Prepare the carrot and onion. Wash, but don't worry about peeling the carrot.
Place a large pot with a lid or cast iron casserole on a medium heat,
Add the peppercorns and heat until they become very fragrant.
Place your onion, carrot, bay leaves, salt and water into the pot and stir to make sure all the peppercorns are dislodged from the bottom.
Place your gammon with any string in the center of the pot and cook for 20 minutes per 450g (1lb).
Whack up the heat to high and wait to boil. Once it's reached a rolling boil turn down the heat and leave to simmer.
About halfway through the cook preheat your oven to 190* (Gas 5)
Once your ham has finished boiling, carefully remove from the pot and let cool slightly. This bit is gonna be a bit sticky.Remove the string and with a sharp utility or paring knife, remove the skin leaving as much of the fat as you can.
Line a baking tray with foil (you'll thank me later) and once the skin has been removed, score the fat deeply in a crisscross and place on the tray, fat side up.
Pour about a third of the maple syrup gently over the ham, using a pastry brush to coat evenly.
Place the ham in the oven and keep an eye until those delicious black bits begin to form. Remove the ham from the oven and as before brush the maple syrup all over, don't be afraid to dip the brush in the syrup on the bottom of the tray.
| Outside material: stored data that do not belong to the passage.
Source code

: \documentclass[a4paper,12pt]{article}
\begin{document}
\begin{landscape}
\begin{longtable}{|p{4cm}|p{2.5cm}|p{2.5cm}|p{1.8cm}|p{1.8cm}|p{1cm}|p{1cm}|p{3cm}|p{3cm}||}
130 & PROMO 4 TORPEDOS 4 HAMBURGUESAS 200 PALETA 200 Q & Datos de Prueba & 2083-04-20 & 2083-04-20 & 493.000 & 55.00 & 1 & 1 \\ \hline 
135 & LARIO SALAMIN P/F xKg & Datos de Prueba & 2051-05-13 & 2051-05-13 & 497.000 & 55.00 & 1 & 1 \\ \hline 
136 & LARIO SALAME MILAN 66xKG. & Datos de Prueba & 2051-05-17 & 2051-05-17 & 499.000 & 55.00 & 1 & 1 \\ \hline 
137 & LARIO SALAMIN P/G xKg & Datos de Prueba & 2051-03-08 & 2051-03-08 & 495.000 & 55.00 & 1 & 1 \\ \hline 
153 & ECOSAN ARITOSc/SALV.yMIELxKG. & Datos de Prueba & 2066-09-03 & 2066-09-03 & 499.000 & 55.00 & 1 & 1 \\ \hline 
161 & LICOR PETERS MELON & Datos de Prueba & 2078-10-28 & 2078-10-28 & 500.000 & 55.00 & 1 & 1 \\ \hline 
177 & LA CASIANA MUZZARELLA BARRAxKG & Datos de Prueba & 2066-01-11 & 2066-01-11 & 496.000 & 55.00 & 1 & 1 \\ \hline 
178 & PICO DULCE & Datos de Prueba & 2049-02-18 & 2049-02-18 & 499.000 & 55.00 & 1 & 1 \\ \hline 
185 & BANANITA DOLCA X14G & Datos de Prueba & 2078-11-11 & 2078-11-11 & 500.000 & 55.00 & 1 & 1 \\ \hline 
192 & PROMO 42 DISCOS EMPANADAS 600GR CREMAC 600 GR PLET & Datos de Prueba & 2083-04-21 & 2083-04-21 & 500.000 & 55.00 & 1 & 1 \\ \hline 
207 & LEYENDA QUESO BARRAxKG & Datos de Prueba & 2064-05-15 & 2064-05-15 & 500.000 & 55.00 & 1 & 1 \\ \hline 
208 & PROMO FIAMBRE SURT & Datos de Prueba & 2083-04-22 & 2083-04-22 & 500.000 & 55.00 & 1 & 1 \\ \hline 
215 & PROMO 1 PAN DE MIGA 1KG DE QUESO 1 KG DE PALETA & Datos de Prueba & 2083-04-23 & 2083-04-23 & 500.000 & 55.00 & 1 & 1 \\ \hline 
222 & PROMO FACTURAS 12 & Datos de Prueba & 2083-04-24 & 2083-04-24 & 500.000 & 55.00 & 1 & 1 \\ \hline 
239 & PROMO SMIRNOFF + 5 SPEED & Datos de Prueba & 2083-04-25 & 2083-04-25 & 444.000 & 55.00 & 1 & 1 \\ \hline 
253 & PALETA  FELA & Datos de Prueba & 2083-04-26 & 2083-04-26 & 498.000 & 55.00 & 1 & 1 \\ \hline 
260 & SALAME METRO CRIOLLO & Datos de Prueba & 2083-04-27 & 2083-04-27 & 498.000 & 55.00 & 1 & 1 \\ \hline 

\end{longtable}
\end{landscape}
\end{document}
By now this will have gone quite"treacle". This is all just flavour. Keep repeating this until you're satisfied the ham is how you want it. I like mine quite dark and sticky so I repeated this every 10 minutes and about 4 times. When you're finished, remove the ham from the tray and place on a plate. Add one final brush of the syrup from the bottom of the tray just for that extra glisten.
You can carve this right away but be warned, you will try some and you'll keep going back for more.